The permission requirement described previously also helps to mitigate the general concern that this interface can be used to build a profile of when and for how long the user typically interacts with their device.

3.3. User coercion

Sites may require the user to grant them the "idle-detection" permission before unlocking some functionality. For example, a testing site could require this permission as part of an anti-cheating mechanism to detect the user consulting forbidden reference materials in another window. This type of "Contract of Adhesion" has been observed with other permissions such as notifications, FIDO attestation and DRM identifiers.

A potential mitigation for this concern is to design that interface so that it is not possible for a site to determine whether the user has granted or denied the permission. An implementation could refuse to acknowledge that the user is idle, reducing a site to only the signals currently available. This mitigation could be detectable as it is unlikely that a user who has not interacted with a page for hours has nevertheless still been continuously interacting with something else.
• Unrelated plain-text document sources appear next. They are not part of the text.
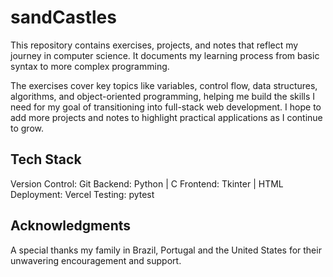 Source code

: # sandCastles

This repository contains exercises, projects, and notes that reflect my journey in computer science. It documents my learning process from basic syntax to more complex programming.

The exercises cover key topics like variables, control flow, data structures, algorithms, and object-oriented programming, helping me build the skills I need for my goal of transitioning into full-stack web development. I hope to add more projects and notes to highlight practical applications as I continue to grow.

## Tech Stack

Version Control: Git
Backend: Python | C
Frontend: Tkinter | HTML
Deployment: Vercel
Testing: pytest

## Acknowledgments

A special thanks my family in Brazil, Portugal and the United States for their unwavering encouragement and support.
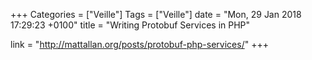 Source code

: +++
Categories = ["Veille"]
Tags = ["Veille"]
date = "Mon, 29 Jan 2018 17:29:23 +0100"
title = "Writing Protobuf Services in PHP"

link = "http://mattallan.org/posts/protobuf-php-services/"
+++
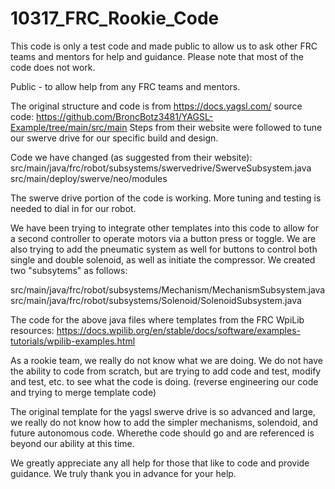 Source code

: # 10317_FRC_Rookie_Code
This code is only a test code and made public to allow us to ask other FRC teams and mentors for help and guidance. Please note that most of the code does not work.

Public - to allow help from any FRC teams and mentors.

The original structure and code is from https://docs.yagsl.com/
source code: https://github.com/BroncBotz3481/YAGSL-Example/tree/main/src/main
Steps from their website were followed to tune our swerve drive for our specific build and design.

Code we have changed (as suggested from their website):
src/main/java/frc/robot/subsystems/swervedrive/SwerveSubsystem.java
src/main/deploy/swerve/neo/modules

The swerve drive portion of the code is working. More tuning and testing is needed to dial in for our robot.

We have been trying to integrate other templates into this code to allow for a second controller to operate motors via a button press or toggle. We are also trying to add the pneumatic system as well for buttons to control both single and double solenoid, as well as initiate the compressor. We created two "subsytems" as follows:

src/main/java/frc/robot/subsystems/Mechanism/MechanismSubsystem.java
src/main/java/frc/robot/subsystems/Solenoid/SolenoidSubsystem.java

The code for the above java files where templates from the FRC WpiLib resources: https://docs.wpilib.org/en/stable/docs/software/examples-tutorials/wpilib-examples.html

As a rookie team, we really do not know what we are doing. We do not have the ability to code from scratch, but are trying to add code and test, modify and test, etc. to see what the code is doing. (reverse engineering our code and trying to merge template code)

The original template for the yagsl swerve drive is so advanced and large, we really do not know how to add the simpler mechanisms, solendoid, and future autonomous code. Wherethe code should go and are referenced is beyond our ability at this time.

We greatly appreciate any all help for those that like to code and provide guidance. We truly thank you in advance for your help.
Implementations could instead insert fake idle transition events which correspond to plausible behavior given the other signals available to the page.

This specification does not mandate this type of mitigation as it could create a poor user experience when sites take action based on this false data. For example, the message application mentioned previously would not deliver notifications to the user’s mobile device because it believes the signals it has been given indicate that they are still at their desktop. As the site cannot detect that it is in this state it cannot directly recommend an action for the user to take to get themselves out of it.

The harm done by such a site is limited as tracking is only possible while the user is visiting that page. Tracking across multiple origins requires permission to be requested on each participating site.

4. Accessibility considerations

This section is non-normative.

Users with physical or cognitive impairments may require more time to interact with user agents and content. Implementations should not allow distinguishing such users, or limiting their ability to interact with content any more than existing observation of UI events. For example, implementation should ensure that interactions from assistive technologies count towards considering the user active.

The use of a permission also requires that user agents provide a user interface element to support requesting and managing that permission. Any such user interface elements must be designed with accessibility tools in mind. For example, a user interface describing the capability being requested should provide the same description to tools such as screen readers.

5. Internationalization considerations

This section is non-normative.

The interface described by this specification has limited internationalization considerations, however the use of a permission does require that user agents provide a user interface element to support requesting and managing that permission. Any content displayed by the user agent in this context should be translated into the user’s native language.

6. Acknowledgements

This section is non-normative.

Many thanks to Kenneth Christiansen, Samuel Goto, Ayu Ishii and Thomas Steiner for their help in crafting this proposal.